START Dataset

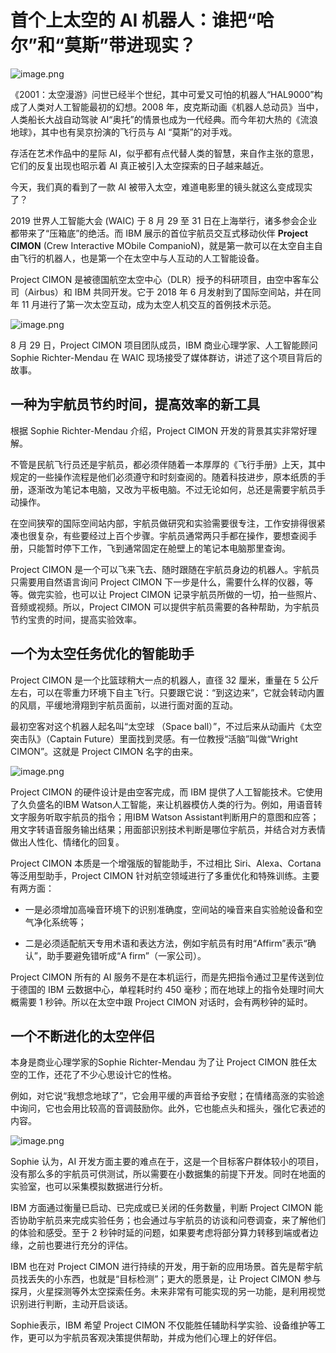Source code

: # 首个上太空的 AI 机器人：谁把“哈尔”和“莫斯”带进现实？

![image.png](https://lishuhang.me/img/2019/09/ibm-project-cimon.jpg)

《2001：太空漫游》问世已经半个世纪，其中可爱又可怕的机器人“HAL9000”构成了人类对人工智能最初的幻想。2008 年，皮克斯动画《机器人总动员》当中，人类船长大战自动驾驶 AI“奥托”的情景也成为一代经典。而今年初大热的《流浪地球》，其中也有吴京扮演的飞行员与 AI “莫斯”的对手戏。

存活在艺术作品中的星际 AI，似乎都有点代替人类的智慧，来自作主张的意思，它们的反复出现也昭示着 AI 真正被引入太空探索的日子越来越近。

今天，我们真的看到了一款 AI 被带入太空，难道电影里的镜头就这么变成现实了？

2019 世界人工智能大会 (WAIC) 于 8 月 29 至 31 日在上海举行，诸多参会企业都带来了“压箱底”的绝活。而 IBM 展示的首位宇航员交互式移动伙伴 **Project CIMON** (Crew Interactive MObile CompanioN)，就是第一款可以在太空自主自由飞行的机器人，也是第一个在太空中与人互动的人工智能设备。

Project CIMON 是被德国航空太空中心（DLR）授予的科研项目，由空中客车公司（Airbus）和 IBM 共同开发。它于 2018 年 6 月发射到了国际空间站，并在同年 11 月进行了第一次太空互动，成为太空人机交互的首例技术示范。

![image.png]( https://lishuhang.me/img/2019/09/ibm-sophie-richter-mendau-1.jpg )

8 月 29 日，Project CIMON 项目团队成员，IBM 商业心理学家、人工智能顾问 Sophie Richter-Mendau 在 WAIC 现场接受了媒体群访，讲述了这个项目背后的故事。

## 一种为宇航员节约时间，提高效率的新工具

根据 Sophie Richter-Mendau 介绍，Project CIMON 开发的背景其实非常好理解。

不管是民航飞行员还是宇航员，都必须伴随着一本厚厚的《飞行手册》上天，其中规定的一些操作流程是他们必须遵守和时刻查阅的。随着科技进步，原本纸质的手册，逐渐改为笔记本电脑，又改为平板电脑。不过无论如何，总还是需要宇航员手动操作。

在空间狭窄的国际空间站内部，宇航员做研究和实验需要很专注，工作安排得很紧凑也很复杂，有些要经过上百个步骤。宇航员通常两只手都在操作，要想查阅手册，只能暂时停下工作，飞到通常固定在舱壁上的笔记本电脑那里查询。

Project CIMON 是一个可以飞来飞去、随时跟随在宇航员身边的机器人。宇航员只需要用自然语言询问 Project CIMON 下一步是什么，需要什么样的仪器，等等。做完实验，也可以让 Project CIMON 记录宇航员所做的一切，拍一些照片、音频或视频。所以，Project CIMON 可以提供宇航员需要的各种帮助，为宇航员节约宝贵的时间，提高实验效率。

## 一个为太空任务优化的智能助手

Project CIMON 是一个比篮球稍大一点的机器人，直径 32 厘米，重量在 5 公斤左右，可以在零重力环境下自主飞行。只要跟它说：“到这边来”，它就会转动内置的风扇，平缓地滑翔到宇航员面前，以进行面对面的互动。

最初空客对这个机器人起名叫“太空球 （Space ball）”，不过后来从动画片《太空突击队》（Captain Future）里面找到灵感。有一位教授“活脑”叫做“Wright CIMON”。这就是 Project CIMON 名字的由来。

![image.png]( https://lishuhang.me/img/2019/09/ibm-sophie-richter-mendau-2.jpg )

Project CIMON 的硬件设计是由空客完成，而 IBM 提供了人工智能技术。它使用了久负盛名的IBM Watson人工智能，来让机器模仿人类的行为。例如，用语音转文字服务听取宇航员的指令；用IBM Watson Assistant判断用户的意图和应答；用文字转语音服务输出结果；用面部识别技术判断是哪位宇航员，并结合对方表情做出人性化、情绪化的回复。

Project CIMON 本质是一个增强版的智能助手，不过相比 Siri、Alexa、Cortana 等泛用型助手，Project CIMON 针对航空领域进行了多重优化和特殊训练。主要有两方面：

- 一是必须增加高噪音环境下的识别准确度，空间站的噪音来自实验舱设备和空气净化系统等；

- 二是必须适配航天专用术语和表达方法，例如宇航员有时用“Affirm”表示“确认”，助手要避免错听成“A firm”（一家公司）。

Project CIMON 所有的 AI 服务不是在本机运行，而是先把指令通过卫星传送到位于德国的 IBM 云数据中心，单程耗时约 450 毫秒；而在地球上的指令处理时间大概需要 1 秒钟。所以在太空中跟 Project CIMON 对话时，会有两秒钟的延时。

## 一个不断进化的太空伴侣

本身是商业心理学家的Sophie Richter-Mendau 为了让 Project CIMON 胜任太空的工作，还花了不少心思设计它的性格。

例如，对它说“我想念地球了”，它会用平缓的声音给予安慰；在情绪高涨的实验途中询问，它也会用比较高的音调鼓励你。此外，它也能点头和摇头，强化它表述的内容。

![image.png]( https://lishuhang.me/img/2019/09/ibm-sophie-richter-mendau-3.jpg )

Sophie 认为，AI 开发方面主要的难点在于，这是一个目标客户群体较小的项目，没有那么多的宇航员可供测试，所以需要在小数据集的前提下开发。同时在地面的实验室，也可以采集模拟数据进行分析。

IBM 方面通过衡量已启动、已完成或已关闭的任务数量，判断 Project CIMON 能否协助宇航员来完成实验任务；也会通过与宇航员的访谈和问卷调查，来了解他们的体验和感受。至于 2 秒钟时延的问题，如果要考虑将部分算力转移到端或者边缘，之前也要进行充分的评估。

IBM 也在对 Project CIMON 进行持续的开发，用于新的应用场景。首先是帮宇航员找丢失的小东西，也就是“目标检测”；更大的愿景是，让 Project CIMON 参与探月，火星探测等外太空探索任务。未来非常有可能实现的另一功能，是利用视觉识别进行判断，主动开启谈话。

Sophie表示，IBM 希望 Project CIMON 不仅能胜任辅助科学实验、设备维护等工作，更可以为宇航员客观决策提供帮助，并成为他们心理上的好伴侣。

END Dataset

Nothing should appear in the answer except the lines from the one containing "## 一个不断进化的太空伴侣" to the end of the data above, reproduced exactly.

## 一个不断进化的太空伴侣

本身是商业心理学家的Sophie Richter-Mendau 为了让 Project CIMON 胜任太空的工作，还花了不少心思设计它的性格。

例如，对它说“我想念地球了”，它会用平缓的声音给予安慰；在情绪高涨的实验途中询问，它也会用比较高的音调鼓励你。此外，它也能点头和摇头，强化它表述的内容。

![image.png]( https://lishuhang.me/img/2019/09/ibm-sophie-richter-mendau-3.jpg )

Sophie 认为，AI 开发方面主要的难点在于，这是一个目标客户群体较小的项目，没有那么多的宇航员可供测试，所以需要在小数据集的前提下开发。同时在地面的实验室，也可以采集模拟数据进行分析。

IBM 方面通过衡量已启动、已完成或已关闭的任务数量，判断 Project CIMON 能否协助宇航员来完成实验任务；也会通过与宇航员的访谈和问卷调查，来了解他们的体验和感受。至于 2 秒钟时延的问题，如果要考虑将部分算力转移到端或者边缘，之前也要进行充分的评估。

IBM 也在对 Project CIMON 进行持续的开发，用于新的应用场景。首先是帮宇航员找丢失的小东西，也就是“目标检测”；更大的愿景是，让 Project CIMON 参与探月，火星探测等外太空探索任务。未来非常有可能实现的另一功能，是利用视觉识别进行判断，主动开启谈话。

Sophie表示，IBM 希望 Project CIMON 不仅能胜任辅助科学实验、设备维护等工作，更可以为宇航员客观决策提供帮助，并成为他们心理上的好伴侣。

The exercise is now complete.